Mas a nova pesquisa mostra que, apesar dos papéis essenciais da mielina no cérebro, "alguns dos neurônios mais evoluídos e complexos do sistema nervoso têm menos mielina do que os mais antigos e ancestrais", Arlotta, codiretor das doenças do sistema nervoso HSCI programa, disse.

O que isso significa, disse Arlotta, é que quanto mais alto no córtex cerebral se olha - quanto mais perto do topo do cérebro, que é sua região mais evoluída - menos mielina se encontra. Não só isso, mas “os neurônios nesta parte do cérebro exibem uma maneira totalmente nova de posicionar a mielina ao longo de seus axônios, que não havia sido vista anteriormente. Eles têm 'mielina intermitente' com longos tratos de axônio sem mielina intercalados entre os segmentos ricos em mielina. "

Arlotta continuou: “Ao contrário das suposições comuns de que os neurônios usam um perfil universal de distribuição de mielina em seus axônios, o trabalho indica que diferentes neurônios optam por mielinizar seus axônios de forma diferente. Em livros clássicos de neurobiologia, a mielina é representada nos axônios como uma sequência de segmentos mielinizados separados por nódulos muito curtos sem mielina. Essa distribuição de mielina foi considerada sempre a mesma, em todos os neurônios, do início ao fim do axônio. Este novo trabalho considera que não é esse o caso. ”

Os resultados da pesquisa de Arlotta e do pós-doutorado Giulio Srubek Tomassy, ​​PhD, o primeiro autor do relatório, estão publicados na última edição do Ciência, o jornal da Associação Americana para o Avanço da Ciência.

O artigo é acompanhado por uma "Perspectiva" de R. Douglas Fields, PhD, do Instituto Nacional de Saúde Infantil e Desenvolvimento Humano Eunice Kennedy Shriver, do National Institutes of Health, que disse que as descobertas de Arlotta e Tomassy levantam questões importantes sobre o propósito da mielina, "são susceptíveis de desencadear novos conceitos sobre como as informações são transmitidas e integradas no cérebro."

Arlotta e Tomassy colaboraram estreitamente no novo trabalho com o pós-doutorado Daniel Berger do grupo Lichtman, que gerou uma das duas grandes bases de dados de microscopia eletrônica que tornaram o trabalho possível.

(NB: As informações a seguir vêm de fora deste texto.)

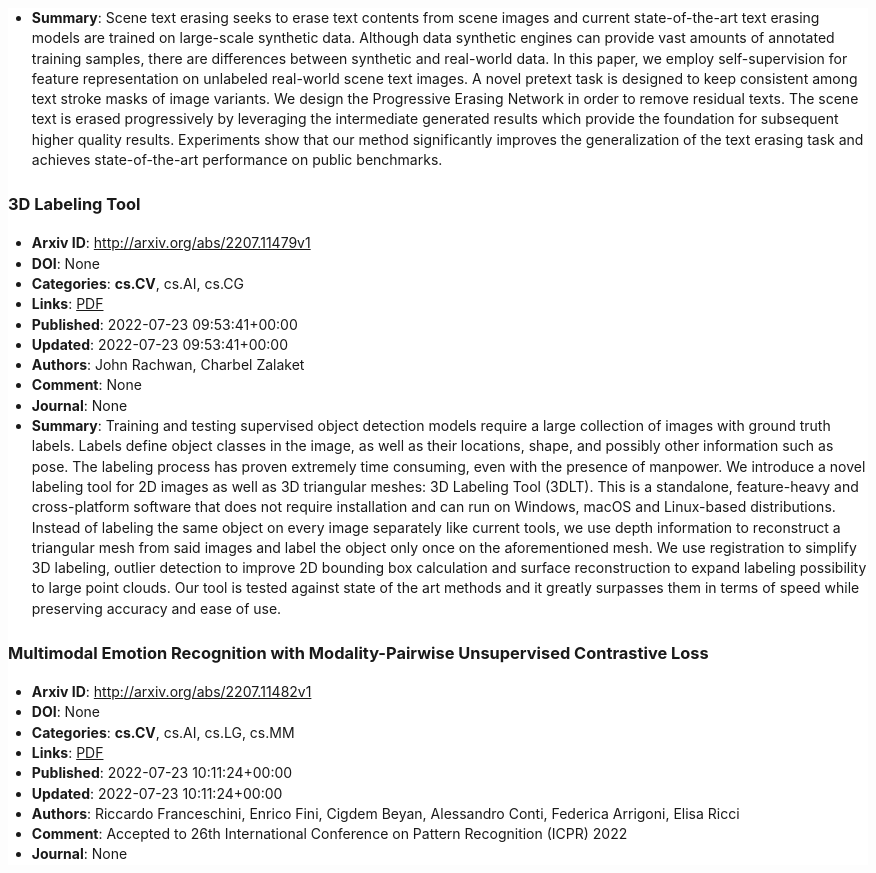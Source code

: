 - **Summary**: Scene text erasing seeks to erase text contents from scene images and current state-of-the-art text erasing models are trained on large-scale synthetic data. Although data synthetic engines can provide vast amounts of annotated training samples, there are differences between synthetic and real-world data. In this paper, we employ self-supervision for feature representation on unlabeled real-world scene text images. A novel pretext task is designed to keep consistent among text stroke masks of image variants. We design the Progressive Erasing Network in order to remove residual texts. The scene text is erased progressively by leveraging the intermediate generated results which provide the foundation for subsequent higher quality results. Experiments show that our method significantly improves the generalization of the text erasing task and achieves state-of-the-art performance on public benchmarks.



### 3D Labeling Tool
- **Arxiv ID**: http://arxiv.org/abs/2207.11479v1
- **DOI**: None
- **Categories**: **cs.CV**, cs.AI, cs.CG
- **Links**: [PDF](http://arxiv.org/pdf/2207.11479v1)
- **Published**: 2022-07-23 09:53:41+00:00
- **Updated**: 2022-07-23 09:53:41+00:00
- **Authors**: John Rachwan, Charbel Zalaket
- **Comment**: None
- **Journal**: None
- **Summary**: Training and testing supervised object detection models require a large collection of images with ground truth labels. Labels define object classes in the image, as well as their locations, shape, and possibly other information such as pose. The labeling process has proven extremely time consuming, even with the presence of manpower. We introduce a novel labeling tool for 2D images as well as 3D triangular meshes: 3D Labeling Tool (3DLT). This is a standalone, feature-heavy and cross-platform software that does not require installation and can run on Windows, macOS and Linux-based distributions. Instead of labeling the same object on every image separately like current tools, we use depth information to reconstruct a triangular mesh from said images and label the object only once on the aforementioned mesh. We use registration to simplify 3D labeling, outlier detection to improve 2D bounding box calculation and surface reconstruction to expand labeling possibility to large point clouds. Our tool is tested against state of the art methods and it greatly surpasses them in terms of speed while preserving accuracy and ease of use.



### Multimodal Emotion Recognition with Modality-Pairwise Unsupervised Contrastive Loss
- **Arxiv ID**: http://arxiv.org/abs/2207.11482v1
- **DOI**: None
- **Categories**: **cs.CV**, cs.AI, cs.LG, cs.MM
- **Links**: [PDF](http://arxiv.org/pdf/2207.11482v1)
- **Published**: 2022-07-23 10:11:24+00:00
- **Updated**: 2022-07-23 10:11:24+00:00
- **Authors**: Riccardo Franceschini, Enrico Fini, Cigdem Beyan, Alessandro Conti, Federica Arrigoni, Elisa Ricci
- **Comment**: Accepted to 26th International Conference on Pattern Recognition
  (ICPR) 2022
- **Journal**: None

“O fato de serem os neurônios mais evoluídos, aqueles que se expandiram dramaticamente nos humanos, sugere que o que estamos vendo pode ser o 'futuro'. À medida que a diversidade neuronal aumenta e o cérebro precisa processar informações cada vez mais complexas, os neurônios mudam a maneira como usam a mielina para 'realizar' mais ”, disse Arlotta.

É possível, disse Tomassy, ​​que esses perfis de mielinização "possam estar dando aos neurônios uma oportunidade de ramificar e 'falar' com os neurônios vizinhos." Por exemplo, como os axônios não podem fazer contatos sinápticos quando estão mielinizados, uma possibilidade é que esses longos intervalos de mielina possam ser necessários para aumentar a comunicação neuronal e sincronizar as respostas entre diferentes neurônios. Talvez, ele e Arlotta postulem, a mielina intermitente se destina a ajustar os impulsos elétricos que viajam ao longo dos axônios, a fim de permitir o surgimento de comportamentos neuronais altamente complexos.


Por que todos os nossos neurônios não são mielinizados?